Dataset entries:
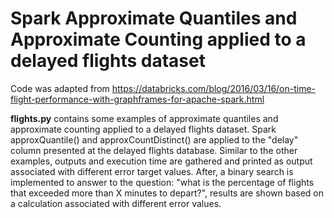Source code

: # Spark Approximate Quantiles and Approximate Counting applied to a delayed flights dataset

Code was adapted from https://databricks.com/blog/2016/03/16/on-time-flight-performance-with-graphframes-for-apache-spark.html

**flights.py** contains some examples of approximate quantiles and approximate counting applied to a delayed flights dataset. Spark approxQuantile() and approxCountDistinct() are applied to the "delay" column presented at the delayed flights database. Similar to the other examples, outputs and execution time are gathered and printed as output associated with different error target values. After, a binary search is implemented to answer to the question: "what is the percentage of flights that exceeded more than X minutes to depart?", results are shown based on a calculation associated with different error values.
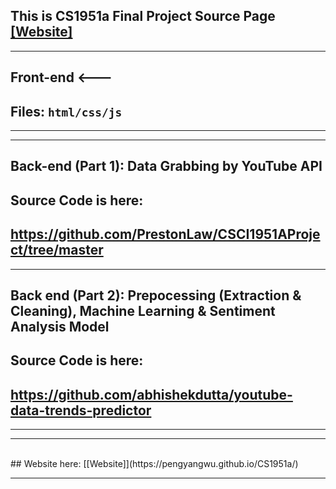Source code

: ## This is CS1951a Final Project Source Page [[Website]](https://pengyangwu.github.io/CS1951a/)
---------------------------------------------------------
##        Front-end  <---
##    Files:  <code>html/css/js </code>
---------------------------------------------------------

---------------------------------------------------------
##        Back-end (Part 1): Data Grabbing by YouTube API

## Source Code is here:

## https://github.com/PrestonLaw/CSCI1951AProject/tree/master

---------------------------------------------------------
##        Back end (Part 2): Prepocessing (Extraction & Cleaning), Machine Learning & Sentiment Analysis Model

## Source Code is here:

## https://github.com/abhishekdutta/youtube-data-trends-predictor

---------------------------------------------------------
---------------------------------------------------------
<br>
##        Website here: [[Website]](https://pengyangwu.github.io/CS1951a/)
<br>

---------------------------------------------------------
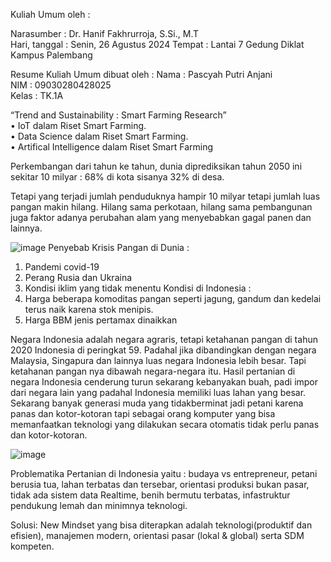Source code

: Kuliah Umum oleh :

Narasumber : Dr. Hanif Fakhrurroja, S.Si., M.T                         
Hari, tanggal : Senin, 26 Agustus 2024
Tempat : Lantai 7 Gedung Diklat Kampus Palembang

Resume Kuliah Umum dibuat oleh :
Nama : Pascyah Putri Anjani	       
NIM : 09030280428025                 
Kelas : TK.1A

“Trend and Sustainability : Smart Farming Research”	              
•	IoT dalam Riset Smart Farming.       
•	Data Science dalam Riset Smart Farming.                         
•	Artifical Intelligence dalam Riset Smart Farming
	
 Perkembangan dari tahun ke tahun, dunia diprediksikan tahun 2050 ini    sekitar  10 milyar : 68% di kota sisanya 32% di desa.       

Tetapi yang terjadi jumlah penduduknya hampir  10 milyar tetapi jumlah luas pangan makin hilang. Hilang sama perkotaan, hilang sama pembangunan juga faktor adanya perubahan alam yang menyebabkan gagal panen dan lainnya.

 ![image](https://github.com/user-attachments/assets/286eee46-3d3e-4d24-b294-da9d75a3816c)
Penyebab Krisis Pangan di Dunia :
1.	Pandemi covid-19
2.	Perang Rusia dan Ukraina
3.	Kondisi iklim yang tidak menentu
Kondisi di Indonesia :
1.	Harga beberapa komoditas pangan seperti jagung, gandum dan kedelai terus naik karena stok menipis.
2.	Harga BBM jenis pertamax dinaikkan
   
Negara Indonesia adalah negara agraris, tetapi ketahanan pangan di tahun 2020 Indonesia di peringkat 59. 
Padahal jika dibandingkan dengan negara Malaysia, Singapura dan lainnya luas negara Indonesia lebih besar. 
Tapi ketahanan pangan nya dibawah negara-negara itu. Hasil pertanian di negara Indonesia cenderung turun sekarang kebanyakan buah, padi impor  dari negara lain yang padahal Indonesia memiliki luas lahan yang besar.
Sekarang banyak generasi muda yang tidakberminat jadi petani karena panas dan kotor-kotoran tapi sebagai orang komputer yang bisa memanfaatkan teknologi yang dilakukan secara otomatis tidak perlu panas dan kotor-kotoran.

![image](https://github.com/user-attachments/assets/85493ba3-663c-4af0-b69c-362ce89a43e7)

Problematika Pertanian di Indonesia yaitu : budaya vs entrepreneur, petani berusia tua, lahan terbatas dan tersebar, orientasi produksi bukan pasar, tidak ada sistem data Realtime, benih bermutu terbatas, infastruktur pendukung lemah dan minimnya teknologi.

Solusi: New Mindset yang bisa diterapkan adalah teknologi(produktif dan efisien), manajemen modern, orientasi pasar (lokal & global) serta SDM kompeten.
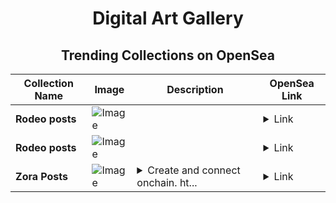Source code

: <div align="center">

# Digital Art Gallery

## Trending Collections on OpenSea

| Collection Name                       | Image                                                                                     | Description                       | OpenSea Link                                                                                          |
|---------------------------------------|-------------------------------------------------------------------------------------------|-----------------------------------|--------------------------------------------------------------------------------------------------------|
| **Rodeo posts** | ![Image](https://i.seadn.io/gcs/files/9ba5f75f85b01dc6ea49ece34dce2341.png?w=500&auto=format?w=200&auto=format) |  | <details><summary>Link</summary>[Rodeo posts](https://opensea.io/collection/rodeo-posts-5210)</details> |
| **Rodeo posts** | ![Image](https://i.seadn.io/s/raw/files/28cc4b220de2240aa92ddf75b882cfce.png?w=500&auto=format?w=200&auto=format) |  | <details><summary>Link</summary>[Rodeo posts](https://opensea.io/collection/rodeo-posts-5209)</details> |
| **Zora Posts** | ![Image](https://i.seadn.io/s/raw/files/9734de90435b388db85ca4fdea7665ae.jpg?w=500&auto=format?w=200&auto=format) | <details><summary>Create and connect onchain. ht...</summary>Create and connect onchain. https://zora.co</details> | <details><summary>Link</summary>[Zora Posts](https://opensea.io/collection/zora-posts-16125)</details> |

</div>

**Exercise objective:**
Looking at the records above, how many lines contain "oleh"? Only the number is needed.

**Result for this task:**
2